Тут нужно напомнить, что мама и дедушка Сатьяраджу на тот момент были в отлучке – в Какинаде. Поэтому, когда мальчишки принесли весть о случившемся в деревню, на дамбу, где сидел погруженный в самадхи Сатьяраджу, отправился его дядя в сопровождении еще четырех или пяти человек. Крайне озадаченные, эти люди просто застыли на месте и таращились на юношу, не зная, что предпринять. Затем один из них – человек по имени Гора Маллана – предположил, что юношей овладел какой-нибудь призрак или злой дух. Чтобы изгнать этого мнимого духа, он принялся колотить юношу деревянной дубинкой, которую принес с собой. При этом он случайно ударил Сатьяраджу по тому самому месту на лбу, куда совсем недавно прикоснулся божественный гуру. В результате этого удара глубокое самадхи Сатьяраджу прервалось, и к нему в некоторой степени возвратилось сознание – в достаточной мере, чтобы он смог отдать себе отчет в том, что вокруг собрались люди. Вместе с тем перед его взором все еще оставался озаренный светом шивалингам, который не позволял ему видеть достаточно ясно. Он еле-еле узнал в одном из собравшихся вокруг него людей своего дядю и попросил, чтобы тот дал ему дхоти вместо шортов, в которые юноша был одет. Дядя дал ему отрез материи, который захватил с собой, и, когда Сатьяраджу поднялся на ноги, чтобы должным образом обернуть вокруг себя эту ткань, двое из пришедших подхватили его под руки, после чего кое-как доставили домой. Все это время люди, которые пришли за юношей, докучали ему всевозможными вопросами, силясь понять, в чем причина его странного состояния. Кто-то допытывался, не овладел ли мальчиком призрак или дух, другие спрашивали, не овладело ли им деревенское божество, а еще кто-то интересовался, не стал ли он садху. Но Сатьяраджу не отвечал. Он весьма смутно понимал, что происходит вокруг, и ум его в любом случае был почти полностью погружен в Божественное Видение шивалингама, который постоянно оставался перед его взором.

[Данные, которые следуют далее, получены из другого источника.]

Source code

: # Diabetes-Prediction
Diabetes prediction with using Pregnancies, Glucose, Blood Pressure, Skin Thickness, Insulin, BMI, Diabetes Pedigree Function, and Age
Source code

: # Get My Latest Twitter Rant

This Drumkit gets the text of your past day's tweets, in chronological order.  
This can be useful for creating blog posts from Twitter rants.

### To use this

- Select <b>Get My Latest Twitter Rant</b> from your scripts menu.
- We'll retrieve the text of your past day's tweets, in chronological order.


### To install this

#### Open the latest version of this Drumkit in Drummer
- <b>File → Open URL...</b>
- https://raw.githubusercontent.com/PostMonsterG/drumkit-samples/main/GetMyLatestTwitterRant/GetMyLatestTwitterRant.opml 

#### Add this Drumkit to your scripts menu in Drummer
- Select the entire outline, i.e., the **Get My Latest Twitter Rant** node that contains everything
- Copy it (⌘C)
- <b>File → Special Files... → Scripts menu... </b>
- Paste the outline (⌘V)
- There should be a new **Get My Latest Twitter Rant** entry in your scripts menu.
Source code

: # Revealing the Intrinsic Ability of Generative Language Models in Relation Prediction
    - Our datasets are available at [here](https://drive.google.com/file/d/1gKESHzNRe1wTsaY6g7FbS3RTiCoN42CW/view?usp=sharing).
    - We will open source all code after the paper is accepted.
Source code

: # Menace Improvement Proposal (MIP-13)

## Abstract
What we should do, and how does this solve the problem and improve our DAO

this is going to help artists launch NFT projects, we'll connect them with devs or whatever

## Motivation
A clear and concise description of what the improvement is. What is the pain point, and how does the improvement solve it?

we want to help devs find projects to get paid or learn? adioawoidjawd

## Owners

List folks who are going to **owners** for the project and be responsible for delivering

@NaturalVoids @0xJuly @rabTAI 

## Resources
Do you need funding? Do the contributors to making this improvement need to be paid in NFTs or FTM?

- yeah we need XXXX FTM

Когда вся компания добралась до дома Сатьяраджу, мальчик обнаружил, что ноги его онемели, как деревяшки, и он не может взойти по ступенькам на веранду. Так что на веранду его пришлось поднять на руках, но когда люди попытались внести юношу в дом, ноги его уперлись в дверной проем, так что пронести его внутрь не удалось, несмотря на любые старания. Тщетные попытки преодолеть дверь продолжались более часа, затем, наконец, родственники сдались и решили усадить его на веранде, – но даже это им удалось с немалым трудом. Тем временем весть о случившемся разлетелась по деревне, и к дому стали стекаться люди – посмотреть на Сатьяраджу. Они осыпали юношу теми же вопросами, которые ему уже задавали ранее, а не получив никакого ответа, начали сами выдвигать разные предположения, судача между собой. Кто-то твердил, что мальчиком овладел некий оккультный дух. Другие диагностировали истерию. Третьи вообще отказывались относиться к событию серьезно, твердя, что юнец просто забавляется – морочит людям голову. Лишь один из собравшихся, кажется, приблизительно догадался, что в действительности происходит с Сатьяраджу. Это был шестидесятилетний хариджанин[13] по имени Педдакамараджу, высказавший смелое предположение, что Сатьяраджу в результате какого-то божественного воздействия превратился в йогина.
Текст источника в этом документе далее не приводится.